Company & Commercial
Model Articles and a Private Limited Company with a sole director – A word of warning
The High Court recently ruled that where a company has only one director and this company has adopted the model articles of association then it will not be possible for that sole director to constitute a ‘quorum’ for decision making purposes.
All companies registered in England and Wales are required to adopt articles of association. These are the company’s constitution and set the rules for how the company operates and the decision-making requirement.
Companies can elect to have bespoke drafted articles or they can use the model articles set down by statute. Many companies, and in particular smaller companies with only one director, will choose to adopt the model articles rather than going to the expense of having bespoke articles drafted.
Article 7 of the model articles sets out that any decision of the directors must be made at a board meeting of those directors. Furthermore, article 11(2) requires two directors to be present at a meeting in order for there to be a ‘quorum’ and without a ‘quorum’ the meeting is not valid nor are those decisions made at the meeting.

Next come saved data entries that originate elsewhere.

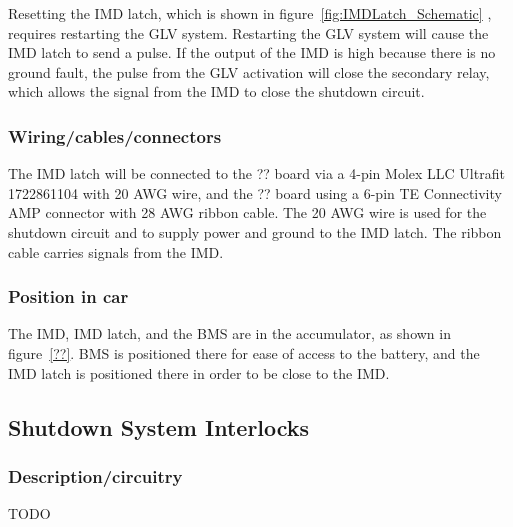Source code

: \documentclass{article}
\begin{document}
Resetting the IMD latch, which is shown in figure~\ref{fig:IMDLatch_Schematic} , requires restarting the GLV system. Restarting the GLV system will cause the IMD latch to send a pulse. If the output of the IMD is high because there is no ground fault, the pulse from the GLV activation will close the secondary relay, which allows the signal from the IMD to close the shutdown circuit.



\subsubsection{Wiring/cables/connectors}

The IMD latch will be connected to the ?? board via a 4-pin Molex LLC Ultrafit 1722861104 with 20 AWG wire, and the ?? board using a  6-pin TE Connectivity AMP connector with 28 AWG ribbon cable. The 20 AWG wire is used for the shutdown circuit and to supply power and ground to the IMD latch. The ribbon cable carries signals from the IMD.%



\subsubsection{Position in car}
The IMD, IMD latch, and the BMS are in the accumulator, as shown in figure~\ref{??}. BMS is positioned there for ease of access to the battery, and the IMD latch is positioned there in order to be close to the IMD.









\subsection{Shutdown System Interlocks}
\subsubsection{Description/circuitry}
TODO
\end{document}
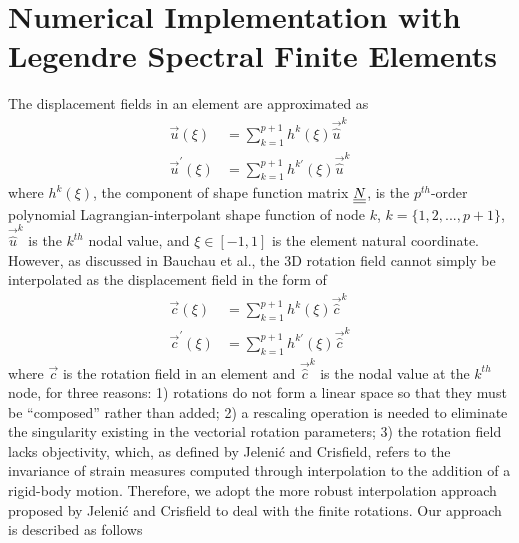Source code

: \section{Numerical Implementation with Legendre Spectral Finite Elements}
The displacement fields in an element are approximated as
\begin{align}
    \label{InterpolateDisp}
    \vec{u}(\xi) &= \sum_{k=1}^{p+1} h^k(\xi) \vec{\hat{u}}^k \\
    \label{InterpolateDispp}
    \vec{u}^\prime(\xi) &= \sum_{k=1}^{p+1} h^{k\prime}(\xi) \vec{\hat{u}}^k
\end{align}
where $h^k(\xi)$, the component of shape function matrix $\underline{\underline{N}}$, is the $p^{th}$-order polynomial
Lagrangian-interpolant shape function of node $k$, $k=\{1,2,...,p+1\}$, 
$\vec{\hat{u}}^k$ is
the $k^{th}$ nodal value, and $\xi \in \left[-1,1\right]$ is the element
natural coordinate.
However, as discussed in Bauchau et al.\cite{Bauchau-etal:2008}, the 
3D rotation field cannot simply be interpolated as the displacement field in the form of
\begin{align}
    \label{InterpolateRot}
    \vec{c}(\xi) &= \sum_{k=1}^{p+1} h^k(\xi) \vec{\hat{c}}^k \\
    \label{InterpolateRotp}
    \vec{c}^\prime(\xi) &= \sum_{k=1}^{p+1} h^{k \prime}(\xi) \vec{\hat{c}}^k 
\end{align}    
where $\vec{c}$ is the rotation field in an element and $\vec{\hat{c}}^k$ is
the nodal value at the $k^{th}$ node, for three reasons: 1) rotations do not
form a linear space so that they must be  ``composed'' rather than added; 2)
a rescaling operation is needed to eliminate the singularity existing in the
vectorial rotation parameters; 3) the rotation field lacks objectivity,
which, as
defined by Jeleni\'c and Crisfield\cite{Crisfield1999}, refers to the
invariance of strain measures computed through interpolation to the addition
of a rigid-body motion. Therefore, we adopt the more robust interpolation
approach proposed by Jeleni\'c and Crisfield\cite{Crisfield1999} to deal
with the finite rotations. Our approach is described as follows
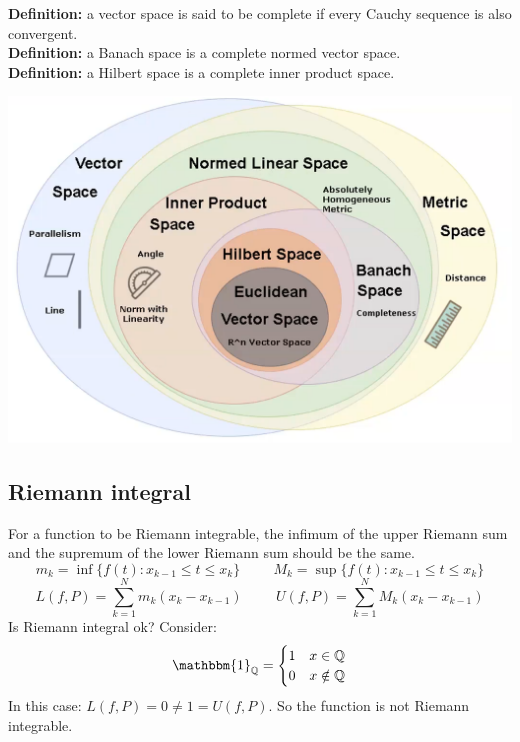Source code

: \textbf{Definition:} a vector space is said to be complete if every Cauchy sequence is also convergent.\\

\textbf{Definition:} a Banach space is a complete normed vector space.\\

\textbf{Definition:} a Hilbert space is a complete inner product space.\\

\begin{center}
    \includegraphics[scale = 0.2]{../images/SetsSpace.png}
\end{center}

\subsection*{Riemann integral}
For a function to be Riemann integrable, the infimum of the upper Riemann sum and the supremum of the lower Riemann sum should be the same.
\[
    m_k = \inf\{f(t):x_{k-1} \leq t\leq x_k\} \hspace{1cm} M_k = \sup\{f(t):x_{k-1} \leq t\leq x_k\}    
\]
\[
    L(f,P) = \sum_{k=1}^N m_k(x_k - x_{k-1}) \hspace{1cm} U(f,P) = \sum_{k=1}^N M_k(x_k - x_{k-1})    
\]
Is Riemann integral ok? Consider:
\[
    \mathbbm{1}_{\mathbb{Q}} = \begin{cases}
        1 & x \in \mathbb{Q}\\
        0 & x \notin \mathbb{Q}
    \end{cases}    
\]
In this case: $L(f,P) = 0 \neq 1 = U(f,P)$. So the function is not Riemann integrable. 

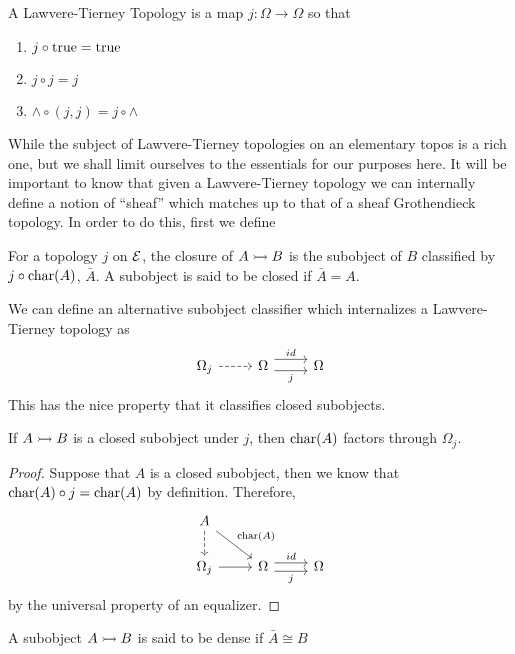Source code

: \begin{defn}\label{defn:background:lawveretierney}
  A Lawvere-Tierney Topology is a map $j : \Omega \to \Omega$ so that
  \begin{enumerate}
  \item $j \circ \operatorname{true} = \operatorname{true}$
  \item $j \circ j = j$
  \item $\wedge \circ (j, j) = j \circ \wedge$
  \end{enumerate}
\end{defn}
While the subject of Lawvere-Tierney topologies on an elementary topos
is a rich one, but we shall limit ourselves to the essentials for our
purposes here. It will be important to know that given a
Lawvere-Tierney topology we can internally define a notion of
``sheaf'' which matches up to that of a sheaf Grothendieck
topology. In order to do this, first we define
\begin{defn}\label{defn:background:closure}
  For a topology $j$ on $\mathcal{E}$, the closure of $A \rightarrowtail B$ is the
  subobject of $B$ classified by $j \circ \operatorname{char}(A)$, $\bar{A}$. A
  subobject is said to be closed if $\bar{A} = A$.
\end{defn}

We can define an alternative subobject classifier which internalizes
a Lawvere-Tierney topology as
\[
  \begin{tikzcd}
    \Omega_j \ar[r, dashed] &
    \Omega \ar[r, shift left=0.5em, "id"]
    \ar[r, shift right=0.3em, swap, "j"] &
    \Omega
  \end{tikzcd}
\]
This has the nice property that it classifies closed subobjects.
\begin{lem}\label{lem:background:closedfactors}
  If $A \rightarrowtail B$ is a closed subobject under $j$, then $\operatorname{char}(A)$
  factors through $\Omega_j$.
\end{lem}
\begin{proof}
  Suppose that $A$ is a closed subobject, then we know that
  $\operatorname{char}(A) \circ j = \operatorname{char}(A)$ by definition. Therefore,
  \[
    \begin{tikzcd}
      A \ar[d, dashed] \ar[dr, "\charmap(A)"] & &\\
      \Omega_j \ar[r]&
      \Omega \ar[r, shift left=0.3em, "id"] \ar[r, shift right = 0.3em, swap, "j"] & \Omega
    \end{tikzcd}
  \]
  by the universal property of an equalizer.
\end{proof}

\begin{defn}\label{defn:background:dense}
  A subobject $A \rightarrowtail B$ is said to be dense if $\bar{A} \cong B$
\end{defn}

Article 7(2) states that a sole director is able to make decisions without regard to any provisions relating to the directors’ decision making
If the meeting is not quorate then the articles only permit directors to make a decision to appoint further directors or call a general meeting of the shareholders.
The High Court
In a recent decision of the High Court in Hashmi v Lorimer-Wing it has been suggested that the model articles are not suitable for companies with a sole director. The court ruled that without a quorum a sole director had no power to pass a board resolution and set out that article 7(2) only applies where there is no other provision requiring more than one director. As the company in Hashmi v Lorimer-Wing had adopted model articles article 7(2) was to be disapplied.
James Bowles a Solicitor in the Corporate and Commercial team, said:
“Up until this recent decision it was a generally accepted principle that a company with only one director using the model articles could rely on 7(2) in order to make decisions without a quorum. However, this recent decision indicates that the model articles as they currently stand are not appropriate for use by companies with only one director and in order to operate with only one director, a company would require amended articles.
“Where a company is already incorporated and only has one director it should either appoint an additional director or amend its articles so that 11(2) is disapplied and state that a sole director may constitute a quorum. If you proceed with either of these routes it will be important to pass a resolution to ratify all previous decisions taken by the sole director.”